Data Privacy Day serves as a reminder of the issues surrounding data processing and increased regulation like the GDPR. Due to the Covid-19 pandemic, the way that businesses handle and store consumer data has been thrust into the spotlight with almost all services forced online.
Senior Privacy and Compliance Attorney, Nicola Howell shares her thoughts on the growing importance that data protection officers and data more generally will have this year and beyond.
She said: “During the pandemic, data has been more important than ever to us as individuals and to the business community. As the volume of data available grows exponentially, we have also seen an increased scrutiny and focus on data privacy and the way that data it is collected and processed, with 60% of UK leaders surveyed in research from Dun & Bradstreet indicating they were concerned about data privacy in the wake of new regulations.

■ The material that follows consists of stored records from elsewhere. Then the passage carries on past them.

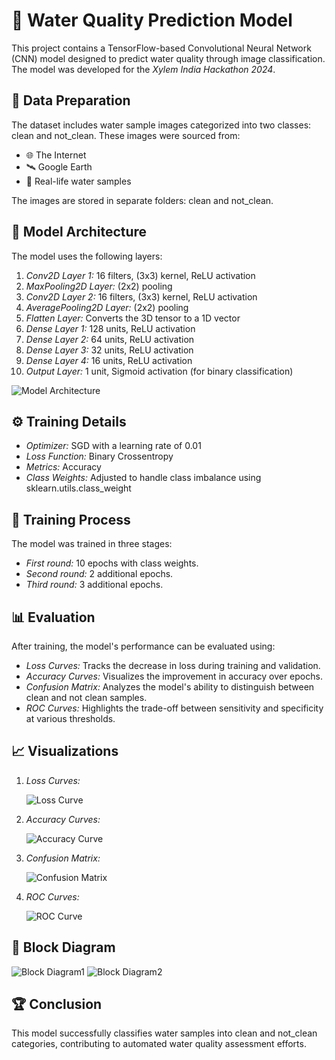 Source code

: # 🌊 Water Quality Prediction Model

This project contains a TensorFlow-based Convolutional Neural Network (CNN) model designed to predict water quality through image classification. The model was developed for the *Xylem India Hackathon 2024*.

## 📂 Data Preparation

The dataset includes water sample images categorized into two classes: clean and not_clean. These images were sourced from:

- 🌐 The Internet
- 🛰️ Google Earth
- 🧪 Real-life water samples

The images are stored in separate folders: clean and not_clean.

## 🧠 Model Architecture

The model uses the following layers:

1. *Conv2D Layer 1:* 16 filters, (3x3) kernel, ReLU activation
2. *MaxPooling2D Layer:* (2x2) pooling
3. *Conv2D Layer 2:* 16 filters, (3x3) kernel, ReLU activation
4. *AveragePooling2D Layer:* (2x2) pooling
5. *Flatten Layer:* Converts the 3D tensor to a 1D vector
6. *Dense Layer 1:* 128 units, ReLU activation
7. *Dense Layer 2:* 64 units, ReLU activation
8. *Dense Layer 3:* 32 units, ReLU activation
9. *Dense Layer 4:* 16 units, ReLU activation
10. *Output Layer:* 1 unit, Sigmoid activation (for binary classification)

![Model Architecture](https://i.imgur.com/gVmbPcZ.jpeg)

## ⚙️ Training Details

- *Optimizer:* SGD with a learning rate of 0.01
- *Loss Function:* Binary Crossentropy
- *Metrics:* Accuracy
- *Class Weights:* Adjusted to handle class imbalance using sklearn.utils.class_weight

## 🎯 Training Process

The model was trained in three stages:

- *First round:* 10 epochs with class weights.
- *Second round:* 2 additional epochs.
- *Third round:* 3 additional epochs.

## 📊 Evaluation

After training, the model's performance can be evaluated using:

- *Loss Curves:* Tracks the decrease in loss during training and validation.
- *Accuracy Curves:* Visualizes the improvement in accuracy over epochs.
- *Confusion Matrix:* Analyzes the model's ability to distinguish between clean and not clean samples.
- *ROC Curves:* Highlights the trade-off between sensitivity and specificity at various thresholds.

## 📈 Visualizations

1. *Loss Curves:*
   
   ![Loss Curve](https://i.imgur.com/CKBSIrB.jpeg)
   
2. *Accuracy Curves:*
   
   ![Accuracy Curve](https://i.imgur.com/TUmNvAD.jpeg)
   
3. *Confusion Matrix:*
   
   ![Confusion Matrix](https://i.imgur.com/C9F7t3O.jpeg)
   
4. *ROC Curves:*
   
   ![ROC Curve](https://i.imgur.com/SwnUoeL.jpeg)

## 🔢 Block Diagram

![Block Diagram1](https://i.imgur.com/kJUIYCK.jpeg)
![Block Diagram2](https://i.imgur.com/EXPIAay.jpeg)

## 🏆 Conclusion

This model successfully classifies water samples into clean and not_clean categories, contributing to automated water quality assessment efforts.
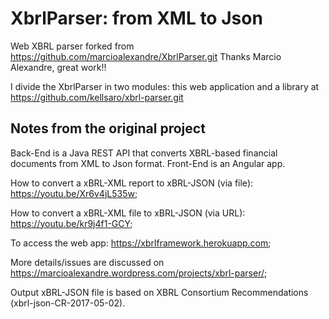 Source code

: # XbrlParser: from XML to Json

Web XBRL parser forked from https://github.com/marcioalexandre/XbrlParser.git
Thanks Marcio Alexandre, great work!!

I divide the XbrlParser in two modules: this web application and a
library at https://github.com/kellsaro/xbrl-parser.git

## Notes from the original project

Back-End is a Java REST API that converts XBRL-based financial documents from XML to Json format. Front-End is an Angular app.

How to convert a xBRL-XML report to xBRL-JSON (via file): https://youtu.be/Xr6v4jL535w;

How to convert a xBRL-XML file to xBRL-JSON (via URL): https://youtu.be/kr9j4f1-GCY; 

To access the web app: https://xbrlframework.herokuapp.com;

More details/issues are discussed on https://marcioalexandre.wordpress.com/projects/xbrl-parser/;

Output xBRL-JSON file is based on XBRL Consortium Recommendations (xbrl-json-CR-2017-05-02).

“Dun & Bradstreet has been providing businesses with commercial data for nearly 180 years and we’ve seen huge changes across the industry, especially in recent years. For example, data privacy has had legislative support in the UK since the millennium but the impetus was greatly increased in 2018 with the introduction of the GDPR. Despite the pandemic occupying much of our focus in 2020, there were also significant milestones for data privacy, ranging from significantly high fines, the revocation of privacy shield and the ‘still-to-be-felt’ impact of Brexit on the flow of data from the UK to the European Union and other countries.
“Covid-19 has intensified conversations around data as working from home becomes the norm and digital services are being increasingly relied on to manage finances, make purchases and much more. Now is the time for organisations to take stock of their ‘data health’ and really understand how their systems work. With an uncertain geo-political environment and the disruption from Covid-19 expected to last well into 2021 (and beyond), it’s essential for businesses to have a full and transparent view of how data is used across their organisation. Many businesses are employing or seeking advice from data experts, with analysis from LinkedIn finding that there are 24x more Data Protection Officers in the UK in 2020 than there were in 2015. Appointing dedicated resources and working with industry bodies can help businesses ensure they are processing data in a lawful way and identify new, innovative ways to use data to support growth opportunities and add value in a challenging environment.”